Savills IM agrees €100m Swedish property deal

Savills Investment Management has agreed to buy €100m worth of residential property in Sweden, adding the buildings to its European Living platform.

The firm said the deal would comprise six buildings across the cities of Uppsala, Västerås and Gävle, all of which were built in the last four years. It added that five out of the six properties were built under the investment subsidy system, with energy bonuses implying affordable rental levels with low tenant turnover rates. The firm claimed the buildings could be rented out at up to 25% below market levels.

“We believe the time is now for the European residential sector,” said Patrick Au Yeung, senior fund manager for European Living at Savills Investment Management. “The fundamentals are robust while the supply/demand imbalances are acute and likely to remain persistent.

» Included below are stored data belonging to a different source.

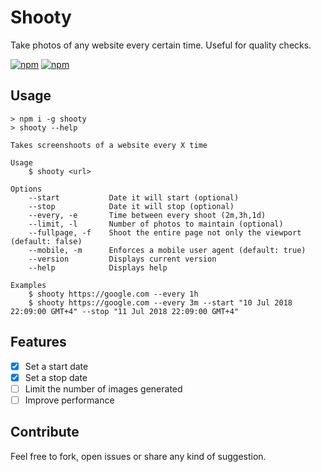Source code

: # Shooty

Take photos of any website every certain time. Useful for quality checks.

[![npm](https://img.shields.io/npm/v/shooty.svg)](https://www.npmjs.com/package/shooty)
[![npm](https://img.shields.io/npm/dw/shooty.svg)](https://www.npmjs.com/package/shooty)



## Usage

	> npm i -g shooty
	> shooty --help

	Takes screenshoots of a website every X time

	Usage
		$ shooty <url>

	Options
		--start           Date it will start (optional)
		--stop            Date it will stop (optional)
		--every, -e       Time between every shoot (2m,3h,1d)
		--limit, -l       Number of photos to maintain (optional)
		--fullpage, -f    Shoot the entire page not only the viewport (default: false)
		--mobile, -m      Enforces a mobile user agent (default: true)
		--version         Displays current version
		--help            Displays help

	Examples
		$ shooty https://google.com --every 1h
		$ shooty https://google.com --every 3m --start "10 Jul 2018 22:09:00 GMT+4" --stop "11 Jul 2018 22:09:00 GMT+4"


## Features

- [X] Set a start date
- [X] Set a stop date
- [ ] Limit the number of images generated
- [ ] Improve performance

## Contribute

Feel free to fork, open issues or share any kind of suggestion.
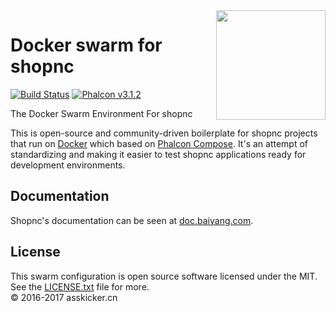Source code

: <img align="right" width="175px" src="http://i.imgur.com/mdZ8Ktf.png" />

# Docker swarm for shopnc

[![Build Status](https://travis-ci.org/phalcon/phalcon-compose.svg?branch=master)][:status:]
[![Phalcon v3.1.2](https://img.shields.io/badge/phalcon-3.1.2-blue.svg)][:phalcon:]

The Docker Swarm Environment For shopnc

This is open-source and community-driven boilerplate for shopnc projects that run on [Docker][:docker:] which based on [Phalcon Compose][:release:].
It's an attempt of standardizing and making it easier to test shopnc applications ready for development environments.

## Documentation

Shopnc's documentation can be seen at [doc.baiyang.com][:documentation:].

## License

This swarm configuration is open source software licensed under the MIT.<br>
See the [LICENSE.txt][:license:] file for more.<br>© 2016-2017 asskicker.cn 

[:release:]:   https://github.com/phalcon/phalcon-compose/releases
[:status:]:    https://travis-ci.org/phalcon/phalcon-compose
[:phalcon:]:   https://github.com/phalcon/cphalcon
[:downloads:]: https://packagist.org/phalcon/compose
[:docker:]:    https://www.docker.com
[:documentation:]:  http://doc.baiyang.com/home/item/show?item_id=50
[:license:]:   https://github.com/phalcon/phalcon-compose/blob/master/LICENSE.txt
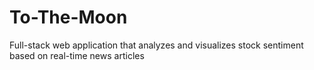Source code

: # To-The-Moon
Full-stack web application that analyzes and visualizes stock sentiment based on real-time news articles
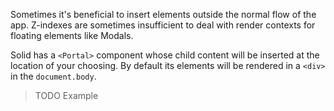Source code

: Sometimes it's beneficial to insert elements outside the normal flow of the app. Z-indexes are sometimes insufficient to deal with render contexts for floating elements like Modals.

Solid has a `<Portal>` component whose child content will be inserted at the location of your choosing. By default its elements will be rendered in a `<div>` in the `document.body`.

> TODO Example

“This portfolio is another clear indicator that Savills IM’s European Living platform continues to go from strength to strength. The platform benefits from a strong and experienced fund management team, the extensive investment and asset management network of Savills IM across the region and the backing of Savills plc – one of Europe’s leading real estate advisory businesses.”

Day of reckoning?

The move comes a few months after CNBC suggested the Swedish property market was facing a ‘day of reckoning’. Back then, analysts at Nordea told the news organisation house prices in the Nordic nation had fallen 13% after rising steadily for years. And in October, Bloomberg had warned the amount of housing debt in the nation was causing concern across the continent.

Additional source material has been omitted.